In order to deal with the issue of scale, the DNS uses a large number
of name servers, organized in a hierarchical fashion and distributed around
the world. No one name server has all of the mappings for all of the hosts
in the Internet. Instead, the mappings are distributed across the name
servers. To a first approximation, there are three types of name servers:
local name servers, root name servers, and authoritative name servers.
These name servers, again to a first approximation, interact with each
other and with the querying host as follows:
-
Local name servers: Each ISP - such as a university, an academic
department, an employee's company or a residential ISP - has a local name
server (also called a default name server). When a host issues a DNS query
message, the message is first sent to the host's local name server.
The IP address of the local name server is typically
configured by hand in a host. (On a Windows 95/98 machine, you can find
the IP address of the local name server used by your PC by opening the
Control Panel, and then selecting "Network", then selecting an installed
TCP/IP component, and then selecting the DNS configuration folder tab.)
The local name server is typically "close" to the client; in the case of
an institutional ISP, it may be on the same LAN as the client host; for
a residential ISP, the name server is typically separated from the
client host by no more than a few routers. If a host requests a translation
for another host that is part of the same local ISP, then the local name
server will be able to immediately provide the the requested IP address.
For example, when the host surf.eurecom.fr requests the IP address for
baie.eurecom.fr, the local name server at Eurecom will be able to provide
the requested IP address without contacting any other name servers.
-
Root name servers: In the Internet there are a dozen or so of "root
name servers," most of which are currently located in North America. A
February 1998 map of the root servers is shown in Figure 2.5-1. When
a local name server cannot immediately satisfy a query from a host (because
it does not have a record for the hostname being requested), the local
name server behaves as a DNS client and queries one of the root name servers.
If the root name server has a record for the hostname, it sends a DNS reply
message to the local name server, and the local name server then sends
a DNS reply to the querying host. But the root name server may not have
a record for the hostname. Instead, the rootname server knows the IP address
of an "authoritative name server" that has the mapping for that particular
hostname.
-
Authoritative name servers: Every host is registered with an authoritative
name server. Typically, the authoritative name server for a host is a name
server in the host's local ISP. (Actually, each host is required to have
at least two authoritative name servers, in case of failures.) By definition,
a name server is authoritative for a host if it always has a DNS record
that translates the host's hostname to that host's IP address. When an
authoritative name server is queried by a root server, the authoritative
name server responds with a DNS reply that contains the requested
mapping. The root server then forwards the mapping to the local name server,
which in turn forwards the mapping to the requesting host. Many name servers
act as both local and and authoritative name servers.

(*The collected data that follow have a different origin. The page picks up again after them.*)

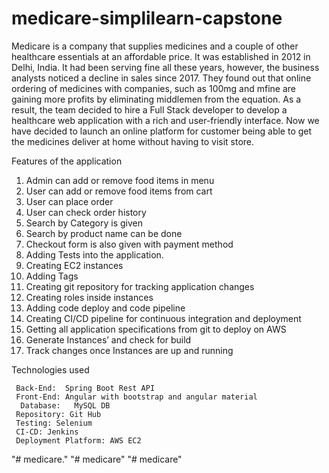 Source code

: # medicare-simplilearn-capstone

Medicare is a company that supplies medicines and a couple of other healthcare essentials at an affordable price. It was established in 2012 in Delhi, India. It had been serving fine all these years, however, the business analysts noticed a decline in sales since 2017. They found out that online ordering of medicines with companies, such as 100mg and mfine are gaining more profits by eliminating middlemen from the equation. As a result, the team decided to hire a Full Stack developer to develop a healthcare web application with a rich and user-friendly interface.
Now we have decided to launch an online platform for customer being able to get the medicines deliver at home without having to visit store.


Features of the application

1.	Admin can add or remove food items in menu
2.	User can add or remove food items from cart
3.	User can place order
4.	User can check order history
5.	Search by Category is given
6.	Search by product name can be done
7.	Checkout form is also given with payment method
8.	Adding Tests into the application.
9.	Creating EC2 instances
10.	Adding Tags
11.	Creating git repository for tracking application changes
12.	Creating roles inside instances
13.	Adding code deploy and code pipeline
14.	Creating CI/CD pipeline for continuous integration and deployment
15.	Getting all application specifications from git to deploy on AWS
16.	Generate Instances’ and check for build
17.	Track changes once Instances are up and running 




Technologies used


     Back-End:  Spring Boot Rest API
     Front-End: Angular with bootstrap and angular material
      Database:   MySQL DB
     Repository: Git Hub
     Testing: Selenium
     CI-CD: Jenkins
     Deployment Platform: AWS EC2
"# medicare." 
"# medicare" 
"# medicare" 
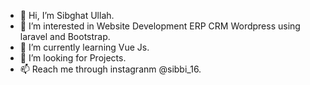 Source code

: - 👋 Hi, I’m Sibghat Ullah.
- 👀 I’m interested in Website Development ERP CRM Wordpress using laravel and Bootstrap.
- 🌱 I’m currently learning Vue Js.
- 💞️ I’m looking for Projects. 
- 📫 Reach me through instagranm @sibbi_16. 

<!---
sibbi16/sibbi16 is a ✨ special ✨ repository because its `README.md` (this file) appears on your GitHub profile.
You can click the Preview link to take a look at your changes.
--->
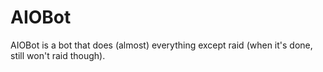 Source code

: # AIOBot
AIOBot is a bot that does (almost) everything except raid (when it's done, still won't raid though).
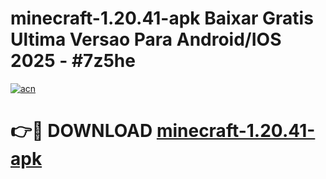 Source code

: # minecraft-1.20.41-apk Baixar Gratis Ultima Versao Para Android/IOS 2025 - #7z5he

[![acn](https://github.com/user-attachments/assets/0f9c940e-d8b0-45ae-aac7-cd30a18b3e1c)](https://app.mediaupload.pro/?title=minecraft-1.20.41-apk&ref=5P)

# 👉🔴 DOWNLOAD [minecraft-1.20.41-apk](https://app.mediaupload.pro/?title=minecraft-1.20.41-apk&ref=5P) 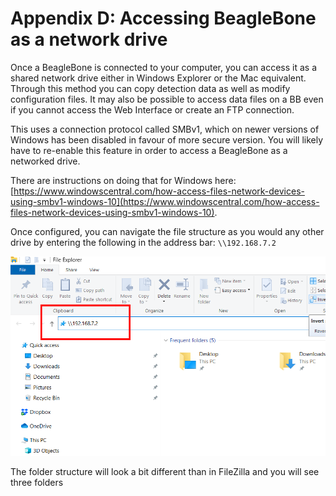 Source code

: # Appendix D: Accessing BeagleBone as a network drive

Once a BeagleBone is connected to your computer, you can access it as a shared network drive either in Windows Explorer or the Mac equivalent. Through this method you can copy detection data as well as modify configuration files. It may also be possible to access data files on a BB even if you cannot access the Web Interface or create an FTP connection. 

This uses a connection protocol called SMBv1, which on newer versions of Windows has been disabled in favour of more secure version. You will likely have to re-enable this feature in order to access a BeagleBone as a networked drive.

There are instructions on doing that for Windows here: [https://www.windowscentral.com/how-access-files-network-devices-using-smbv1-windows-10](https://www.windowscentral.com/how-access-files-network-devices-using-smbv1-windows-10).

Once configured, you can navigate the file structure as you would any other drive by entering the following in the address bar: `\\192.168.7.2`

![Navigate to \\192.168.7.2 in the address bar](.gitbook/assets/networkdrv.png)

The folder structure will look a bit different than in FileZilla and you will see three folders 

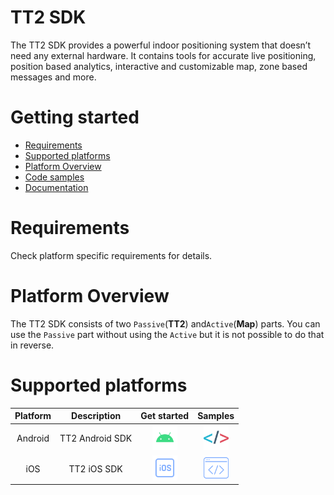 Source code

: # TT2 SDK

The TT2 SDK provides a powerful indoor positioning system that doesn’t need any external hardware. It contains tools for
accurate live positioning, position based analytics, interactive and customizable map, zone based messages and more.

# Getting started

- [Requirements](#requirements)
- [Supported platforms](#supported-platforms)
- [Platform Overview](#platform-overview)
- [Code samples](#supported-platforms)
- [Documentation](./android/index.html)

# Requirements

Check platform specific requirements for details.

# Platform Overview

The TT2 SDK consists of two `Passive`(**TT2**) and`Active`(**Map**) parts. You can use the `Passive` part without using
the `Active` but it is not possible to do that in reverse.

# Supported platforms

| Platform  | Description | Get started | Samples |
|     :---:      |     :---:      |     :---:      |     :---:      |
| Android  | TT2 Android SDK  | [<img src="res/android.svg" width="40" height="40" />](android.md) |[<img src="res/sample-android.svg" width="40" height="40" />](android.md#code-samples) |
| iOS   | TT2 iOS SDK   | [<img src="res/ios.svg" width="40" height="40" />](ios.md)  | [<img src="res/sample-ios.svg" width="40" height="40" />](android.md#code-samples) |
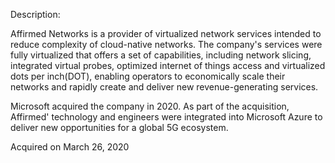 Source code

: Description:

Affirmed Networks is a provider of virtualized network services intended to reduce complexity of cloud-native networks. The company's services were fully virtualized that offers a set of capabilities, including network slicing, integrated virtual probes, optimized internet of things access and virtualized dots per inch(DOT), enabling operators to economically scale their networks and rapidly create and deliver new revenue-generating services.

Microsoft acquired the company in 2020. As part of the acquisition, Affirmed' technology and engineers were integrated into Microsoft Azure to deliver new opportunities for a global 5G ecosystem.

Acquired on March 26, 2020
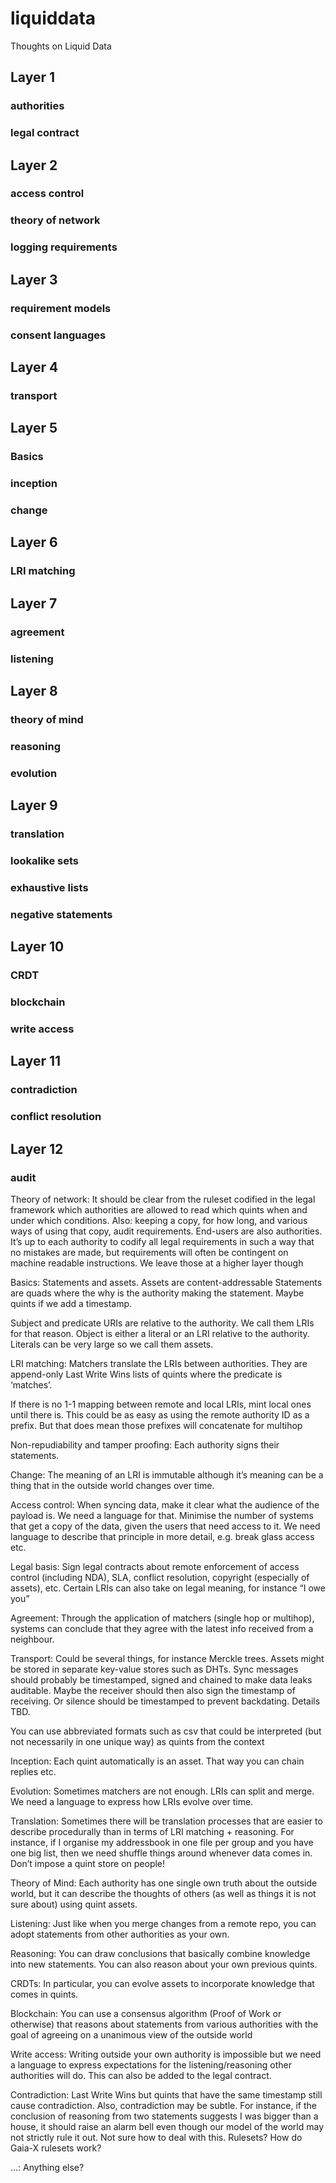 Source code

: # liquiddata
Thoughts on Liquid Data

## Layer 1
### authorities
### legal contract
## Layer 2
### access control
### theory of network
### logging requirements 
## Layer 3
### requirement models
### consent languages 
## Layer 4
### transport
## Layer 5
### Basics
### inception
### change
## Layer 6
### LRI matching 
## Layer 7
### agreement
### listening
## Layer 8
### theory of mind
### reasoning
### evolution
## Layer 9
### translation
### lookalike sets
### exhaustive lists
### negative statements 
## Layer 10
### CRDT
### blockchain
### write access 
## Layer 11
### contradiction
### conflict resolution 
## Layer 12
### audit

Theory of network:
It should be clear from the ruleset codified in the legal framework which authorities are allowed to read which quints when and under which conditions.
Also: keeping a copy, for how long, and various ways of using that copy, audit requirements.
End-users are also authorities. It’s up to each authority to codify all legal requirements in such a way that no mistakes are made, but requirements will often be contingent on machine readable instructions. We leave those at a higher layer though 


Basics:
Statements and assets.
Assets are content-addressable
Statements are quads where the why is the authority making the statement.
Maybe quints if we add a timestamp.

Subject and predicate URIs are relative to the authority. We call them LRIs for that reason.
Object is either a literal or an LRI relative to the authority.
Literals can be very large so we call them assets.

LRI matching:
Matchers translate the LRIs between authorities. They are append-only Last Write Wins lists of quints where the predicate is ‘matches’.

If there is no 1-1 mapping between remote and local LRIs, mint local ones until there is. This could be as easy as using the remote authority ID as a prefix. But that does mean those prefixes will concatenate for multihop 

Non-repudiability and tamper proofing:
Each authority signs their statements.

Change:
The meaning of an LRI is immutable although it’s meaning can be a thing that in the outside world changes over time.

Access control:
When syncing data, make it clear what the audience of the payload is. We need a language for that.
Minimise the number of systems that get a copy of the data, given the users that need access to it. We need language to describe that principle in more detail, e.g. break glass access etc.

Legal basis:
Sign legal contracts about remote enforcement of access control (including NDA), SLA, conflict resolution, copyright (especially of assets), etc.
Certain LRIs can also take on legal meaning, for instance “I owe you”

Agreement:
Through the application of matchers (single hop or multihop), systems can conclude that they agree with the latest info received from a neighbour.

Transport:
Could be several things, for instance Merckle trees. Assets might be stored in separate key-value stores such as DHTs. Sync messages should probably be timestamped, signed and chained to make data leaks auditable. Maybe the receiver should then also sign the timestamp of receiving. Or silence should be timestamped to prevent backdating. Details TBD.

You can use abbreviated formats such as csv that could be interpreted (but not necessarily in one unique way) as quints from the context

Inception:
Each quint automatically is an asset. That way you can chain replies etc.

Evolution:
Sometimes matchers are not enough.
LRIs can split and merge. We need a language to express how LRIs evolve over time.

Translation:
Sometimes there will be translation processes that are easier to describe procedurally than in terms of LRI matching + reasoning. For instance, if I organise my addressbook in one file per group and you have one big list, then we need shuffle things around whenever data comes in. Don’t impose a quint store on people! 

Theory of Mind:
Each authority has one single own truth about the outside world, but it can describe the thoughts of others (as well as things it is not sure about) using quint assets.

Listening:
Just like when you merge changes from a remote repo, you can adopt statements from other authorities as your own.

Reasoning:
You can draw conclusions that basically combine knowledge into new statements.
You can also reason about your own previous quints.

CRDTs:
In particular, you can evolve assets to incorporate knowledge that comes in quints.

Blockchain:
You can use a consensus algorithm (Proof of Work or otherwise) that reasons about statements from various authorities with the goal of agreeing on a unanimous view of the outside world 

Write access:
Writing outside your own authority is impossible but we need a language to express expectations for the listening/reasoning other authorities will do. This can also be added to the legal contract.

Contradiction:
Last Write Wins but quints that have the same timestamp still cause contradiction. Also, contradiction may be subtle. For instance, if the conclusion of reasoning from two statements suggests I was bigger than a house, it should raise an alarm bell even though our model of the world may not strictly rule it out. Not sure how to deal with this. Rulesets? How do Gaia-X rulesets work?

…:
Anything else?
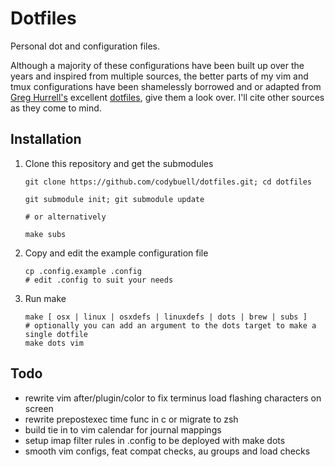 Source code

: Dotfiles
========

Personal dot and configuration files.

Although a majority of these configurations have been built up over the years and inspired from multiple sources, the better parts of my vim and tmux configurations have been shamelessly borrowed and or adapted from [Greg Hurrell's](https://github.com/wincent) excellent [dotfiles](https://github.com/wincent/wincent), give them a look over.  I'll cite other sources as they come to mind.

Installation
------------

 1. Clone this repository and get the submodules

        git clone https://github.com/codybuell/dotfiles.git; cd dotfiles

        git submodule init; git submodule update

        # or alternatively

        make subs


 2. Copy and edit the example configuration file

        cp .config.example .config
        # edit .config to suit your needs

 3. Run make

        make [ osx | linux | osxdefs | linuxdefs | dots | brew | subs ]
        # optionally you can add an argument to the dots target to make a single dotfile
        make dots vim

Todo
----

- rewrite vim after/plugin/color to fix terminus load flashing characters on screen
- rewrite prepostexec time func in c or migrate to zsh
- build tie in to vim calendar for journal mappings
- setup imap filter rules in .config to be deployed with make dots
- smooth vim configs, feat compat checks, au groups and load checks
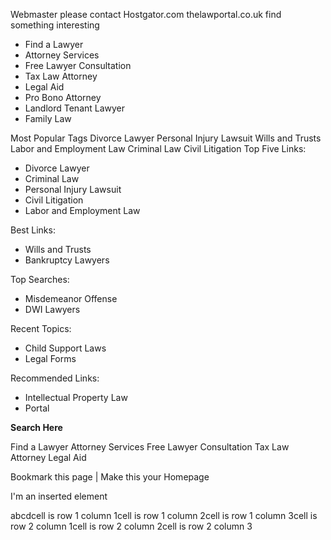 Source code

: Webmaster please contact Hostgator.com thelawportal.co.uk find something interesting

*   Find a Lawyer
*   Attorney Services
*   Free Lawyer Consultation
*   Tax Law Attorney
*   Legal Aid
*   Pro Bono Attorney
*   Landlord Tenant Lawyer
*   Family Law

Most Popular Tags Divorce Lawyer Personal Injury Lawsuit Wills and Trusts Labor and Employment Law Criminal Law Civil Litigation Top Five Links:

*   Divorce Lawyer
*   Criminal Law
*   Personal Injury Lawsuit
*   Civil Litigation
*   Labor and Employment Law

Best Links:

*   Wills and Trusts
*   Bankruptcy Lawyers

Top Searches:

*   Misdemeanor Offense
*   DWI Lawyers

Recent Topics:

*   Child Support Laws
*   Legal Forms

Recommended Links:

*   Intellectual Property Law
*   Portal

**Search Here**

Find a Lawyer Attorney Services Free Lawyer Consultation Tax Law Attorney Legal Aid  
  
Bookmark this page | Make this your Homepage

I'm an inserted element

abcdcell is row 1 column 1cell is row 1 column 2cell is row 1 column 3cell is row 2 column 1cell is row 2 column 2cell is row 2 column 3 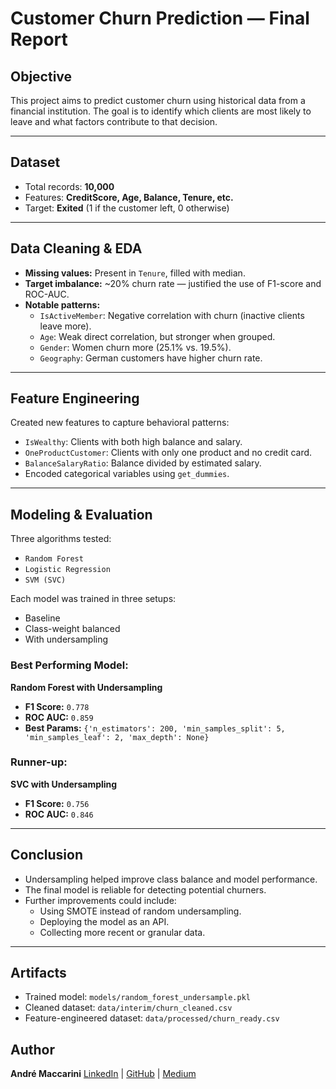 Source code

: # Customer Churn Prediction — Final Report

## Objective
This project aims to predict customer churn using historical data from a financial institution. The goal is to identify which clients are most likely to leave and what factors contribute to that decision.

---

## Dataset
- Total records: **10,000**
- Features: **CreditScore, Age, Balance, Tenure, etc.**
- Target: **Exited** (1 if the customer left, 0 otherwise)

---

## Data Cleaning & EDA
- **Missing values:** Present in `Tenure`, filled with median.
- **Target imbalance:** ~20% churn rate — justified the use of F1-score and ROC-AUC.
- **Notable patterns:**
  - `IsActiveMember`: Negative correlation with churn (inactive clients leave more).
  - `Age`: Weak direct correlation, but stronger when grouped.
  - `Gender`: Women churn more (25.1% vs. 19.5%).
  - `Geography`: German customers have higher churn rate.

---

## Feature Engineering
Created new features to capture behavioral patterns:
- `IsWealthy`: Clients with both high balance and salary.
- `OneProductCustomer`: Clients with only one product and no credit card.
- `BalanceSalaryRatio`: Balance divided by estimated salary.
- Encoded categorical variables using `get_dummies`.

---

## Modeling & Evaluation

Three algorithms tested:
- `Random Forest`
- `Logistic Regression`
- `SVM (SVC)`

Each model was trained in three setups:
- Baseline
- Class-weight balanced
- With undersampling

### Best Performing Model:
**Random Forest with Undersampling**
- **F1 Score:** `0.778`
- **ROC AUC:** `0.859`
- **Best Params:** `{'n_estimators': 200, 'min_samples_split': 5, 'min_samples_leaf': 2, 'max_depth': None}`

### Runner-up:
**SVC with Undersampling**
- **F1 Score:** `0.756`
- **ROC AUC:** `0.846`

---

## Conclusion

- Undersampling helped improve class balance and model performance.
- The final model is reliable for detecting potential churners.
- Further improvements could include:
  - Using SMOTE instead of random undersampling.
  - Deploying the model as an API.
  - Collecting more recent or granular data.

---

## Artifacts
- Trained model: `models/random_forest_undersample.pkl`
- Cleaned dataset: `data/interim/churn_cleaned.csv`
- Feature-engineered dataset: `data/processed/churn_ready.csv`

## Author
**André Maccarini**
[LinkedIn](https://www.linkedin.com/in/amaccarini/) | [GitHub](https://github.com/andremaccarini) | [Medium](https://medium.com/@andremaccarini)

Figure 2.5-1: A February 1998 map of the DNS root servers. Obtained
from the WIA alliance Web site (http://www.wia.org).
Let's take a look at a simple example. Suppose the host surf.eurecom.fr
desires the IP address of gaia.cs.umass.edu. Also suppose that Eurecom's
local name server is called dns.eurecom.fr and that an authoritative name
server for gaia.cs.umass.edu is called dns.umass.edu. As shown in Figure
2.5-2, the host surf.eurecom.fr first sends a DNS query message to its
local name server, dns.eurecom.fr. The query message contains the hostname
to be translated, namely, gaia.cs.umass.edu. The local name server forwards
the query message to a root name server. The root name server forwards
the query message to the name server that is authoritative for all the
hosts in the domain umass.edu, namely, to dns.umass.edu. The authoritative
name server then sends the desired mapping to the querying host, via the
root name server and the local name server. Note that in this example,
in order to obtain the mapping for one hostname, six DNS messages were
sent: three query messages and three reply messages.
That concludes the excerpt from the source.